In terms of how these ideas enter actual sentencing practices, Dawson (1969, p. 201) notes that “there is judicial resistance to imposition of mandatory maximum sentences that seem unduly long in relation to the circumstances of the case,” while Hart (1968, p. 164) observes that it is through the discretion of judges that “the ideas of fitness and proportionality have had their fullest play.” Mermin (1982, p. 54) similarly observes “that when penalties get too severe, obstacles may be created by prosecutors, juries, and judges.” To this end, prosecutors can use their discretion to reduce charges or selectively choose not to prosecute at all, judges can exercise sentencing discretion (restricted somewhat by sentencing guidelines in the United States),Footnote 2 and juries can exercise nullification.Footnote 3

From a theoretical perspective it is interesting to ask whether the idea of proportionality, either in ancient or modern times, is meant to be a norm in and of itself, or is a policy in service of some other norm, such as crime prevention. The idea of vengeance, or its modern counterpart of retribution or fitness, suggests the former,Footnote 4 but it may also be true that under certain conditions proportionality is justifiable on efficiency grounds. (For example, in a world of certain enforcement, setting punishments equal to harms also achieves optimal deterrence.) This question turns out to be important for thinking about the relationship between the economic theory of crime as originally formulated by Becker (1968), and early writers on crime and punishment—specifically, Montesquieu (1748 [1977]), Beccaria (1764 [1986]), and Bentham (1780 [1970])—whose theories are often pointed to as precursors of that theory. All of these writers emphasized the desirability of maintaining proportionality between crimes and punishments. For example, Montesquieu (1748 [1977]) wrote that

It is a great abuse amongst us to subject to the same punishment a person that only robs on the high-way, and another that robs and murders. Obvious it is that for the public security some difference should be made in the punishment (p. 161).

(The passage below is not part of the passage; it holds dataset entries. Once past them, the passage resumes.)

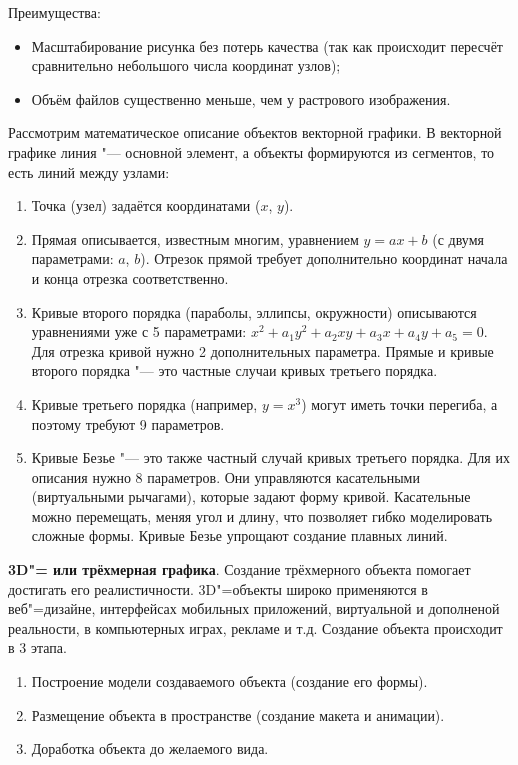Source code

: Преимущества:
\begin{itemize}
    \item Масштабирование рисунка без потерь качества (так как происходит пересчёт сравнительно небольшого числа координат узлов);
    \item Объём файлов существенно меньше, чем у растрового изображения.
\end{itemize}

Рассмотрим математическое описание объектов векторной графики. В векторной графике линия "--- основной элемент, а объекты формируются из сегментов, то есть линий между узлами: \cite{vec_graphics}
\begin{enumerate}
    \item Точка (узел) задаётся координатами ($x$, $y$).
    \item Прямая описывается, известным многим, уравнением $y = ax + b$ (с двумя параметрами: $a$, $b$). Отрезок прямой требует дополнительно координат начала и конца отрезка соответственно.
    \item Кривые второго порядка (параболы, эллипсы, окружности) описываются уравнениями уже с 5 параметрами: $x^{2} + a_{1}y^{2} + a_{2}xy + a_{3}x + a_{4}y + a_{5} = 0$. Для отрезка кривой нужно 2 дополнительных параметра.
    Прямые и кривые второго порядка "--- это частные случаи кривых третьего порядка.
    \item Кривые третьего порядка (например, $y = x^{3}$) могут иметь точки перегиба, а поэтому требуют 9 параметров.
    \item Кривые Безье "--- это также частный случай кривых третьего порядка. Для их описания нужно 8 параметров. Они управляются касательными (виртуальными рычагами), которые задают форму кривой. Касательные можно перемещать, меняя угол и длину, что позволяет гибко моделировать сложные формы. Кривые Безье упрощают создание плавных линий.
\end{enumerate}

\textbf{3D"= или трёхмерная графика}. Создание трёхмерного объекта помогает достигать его реалистичности. 3D"=объекты широко применяются в веб"=дизайне, интерфейсах мобильных приложений, виртуальной и дополненой реальности, в компьютерных играх, рекламе и т.д. Создание объекта происходит в 3 этапа.
\begin{enumerate}
    \item Построение модели создаваемого объекта (создание его формы).
    \item Размещение объекта в пространстве (создание макета и анимации).
    \item Доработка объекта до желаемого вида.
\end{enumerate}

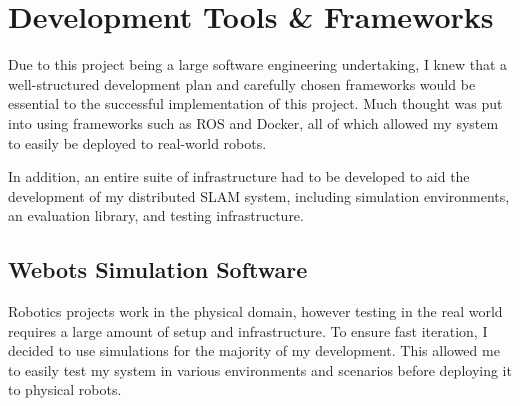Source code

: 







\section{Development Tools \& Frameworks}
\label{sec:development-tools-and-frameworks}
Due to this project being a large software engineering undertaking, I knew that a well-structured development plan and carefully chosen frameworks would be essential to the successful implementation of this project. Much thought was put into using frameworks such as ROS and Docker, all of which allowed my system to easily be deployed to real-world robots.

In addition, an entire suite of infrastructure had to be developed to aid the development of my distributed SLAM system, including simulation environments, an evaluation library, and testing infrastructure.

\subsection{Webots Simulation Software}
\label{sec:webots-simulator}

Robotics projects work in the physical domain, however testing in the real world requires a large amount of setup and infrastructure. To ensure fast iteration, I decided to use simulations for the majority of my development. This allowed me to easily test my system in various environments and scenarios before deploying it to physical robots.


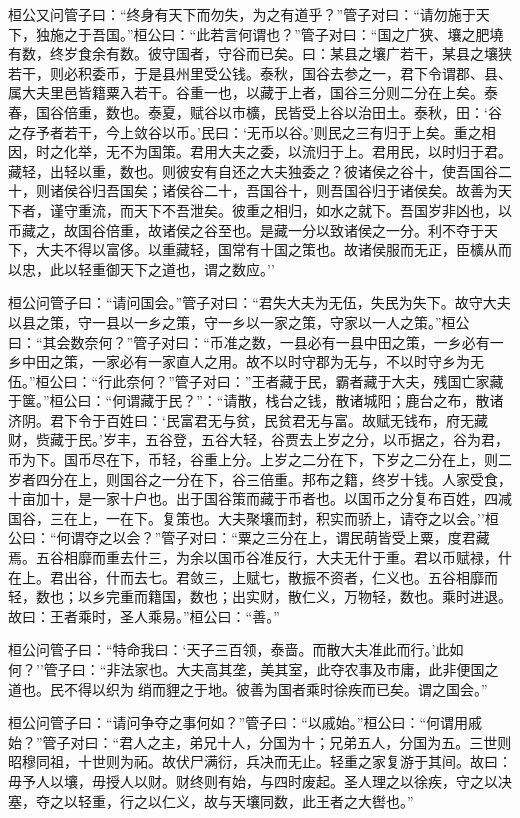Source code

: \documentclass[]{article}
\begin{document}
桓公又问管子曰：``终身有天下而勿失，为之有道乎？''管子对曰：``请勿施于天下，独施之于吾国。''桓公曰：``此若言何谓也？''管子对曰：``国之广狭、壤之肥墝有数，终岁食余有数。彼守国者，守谷而已矣。曰：某县之壤广若干，某县之壤狭若干，则必积委币，于是县州里受公钱。泰秋，国谷去参之一，君下令谓郡、县、属大夫里邑皆籍粟入若干。谷重一也，以藏于上者，国谷三分则二分在上矣。泰春，国谷倍重，数也。泰夏，赋谷以市櫎，民皆受上谷以治田土。泰秋，田：`谷之存予者若干，今上敛谷以币。'民曰：`无币以谷。'则民之三有归于上矣。重之相因，时之化举，无不为国策。君用大夫之委，以流归于上。君用民，以时归于君。藏轻，出轻以重，数也。则彼安有自还之大夫独委之？彼诸侯之谷十，使吾国谷二十，则诸侯谷归吾国矣；诸侯谷二十，吾国谷十，则吾国谷归于诸侯矣。故善为天下者，谨守重流，而天下不吾泄矣。彼重之相归，如水之就下。吾国岁非凶也，以币藏之，故国谷倍重，故诸侯之谷至也。是藏一分以致诸侯之一分。利不夺于天下，大夫不得以富侈。以重藏轻，国常有十国之策也。故诸侯服而无正，臣櫎从而以忠，此以轻重御天下之道也，谓之数应。''

桓公问管子曰：``请问国会。''管子对曰：``君失大夫为无伍，失民为失下。故守大夫以县之策，守一县以一乡之策，守一乡以一家之策，守家以一人之策。''桓公曰：``其会数奈何？''管子对曰：``币准之数，一县必有一县中田之策，一乡必有一乡中田之策，一家必有一家直人之用。故不以时守郡为无与，不以时守乡为无伍。''桓公曰：``行此奈何？''管子对曰：''王者藏于民，霸者藏于大夫，残国亡家藏于箧。''桓公曰：``何谓藏于民？''：``请散，栈台之钱，散诸城阳；鹿台之布，散诸济阴。君下令于百姓曰：`民富君无与贫，民贫君无与富。故赋无钱布，府无藏财，赀藏于民。'岁丰，五谷登，五谷大轻，谷贾去上岁之分，以币据之，谷为君，币为下。国币尽在下，币轻，谷重上分。上岁之二分在下，下岁之二分在上，则二岁者四分在上，则国谷之一分在下，谷三倍重。邦布之籍，终岁十钱。人家受食，十亩加十，是一家十户也。出于国谷策而藏于币者也。以国币之分复布百姓，四减国谷，三在上，一在下。复策也。大夫聚壤而封，积实而骄上，请夺之以会。''桓公曰：``何谓夺之以会？''管子对曰：``粟之三分在上，谓民萌皆受上粟，度君藏焉。五谷相靡而重去什三，为余以国币谷准反行，大夫无什于重。君以币赋禄，什在上。君出谷，什而去七。君敛三，上赋七，散振不资者，仁义也。五谷相靡而轻，数也；以乡完重而籍国，数也；出实财，散仁义，万物轻，数也。乘时进退。故曰：王者乘时，圣人乘易。''桓公曰：``善。''

桓公问管子曰：``特命我曰：`天子三百领，泰啬。而散大夫准此而行。'此如何？''管子曰：``非法家也。大夫高其垄，美其室，此夺农事及市庸，此非便国之道也。民不得以织为绡而貍之于地。彼善为国者乘时徐疾而已矣。谓之国会。''

桓公问管子曰：``请问争夺之事何如？''管子曰：``以戚始。''桓公曰：``何谓用戚始？''管子对曰：``君人之主，弟兄十人，分国为十；兄弟五人，分国为五。三世则昭穆同祖，十世则为祏。故伏尸满衍，兵决而无止。轻重之家复游于其间。故曰：毋予人以壤，毋授人以财。财终则有始，与四时废起。圣人理之以徐疾，守之以决塞，夺之以轻重，行之以仁义，故与天壤同数，此王者之大辔也。''
\end{document}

Likewise, Beccaria (1764 [1986]) argued that

the obstacles that restrain men from committing crimes should be stronger according to the degree that such misdeeds are contrary to the public good and according to the motives which lead people to crimes. Thus, there must be a proportion between crimes and punishments (p. 14).

Finally, Bentham (1780 [1970]) observed that “The greater the mischief of the offense, the greater is the expense, which it may be worthwhile to be at, in the way of punishment” (p. 168).

All three authors, however, elaborated on this principle by arguing that it can be justified, at least in part, as being necessary to discourage offenders from committing more serious crimes—that is, to achieve marginal deterrence (Stigler 1970). Thus, in Montesquieu we read that

It is essential that there should be a certain proportion in punishments, because it is essential that a great crime should be avoided rather than a lesser one, and that which is more pernicious to society rather than that which is less (p. 161).

Likewise, Beccaria noted that

If an equal punishment is meted out to two crimes that offend society unequally, then men find no stronger obstacle standing in the way of committing the more serious crime if it holds a greater advantage (p. 16).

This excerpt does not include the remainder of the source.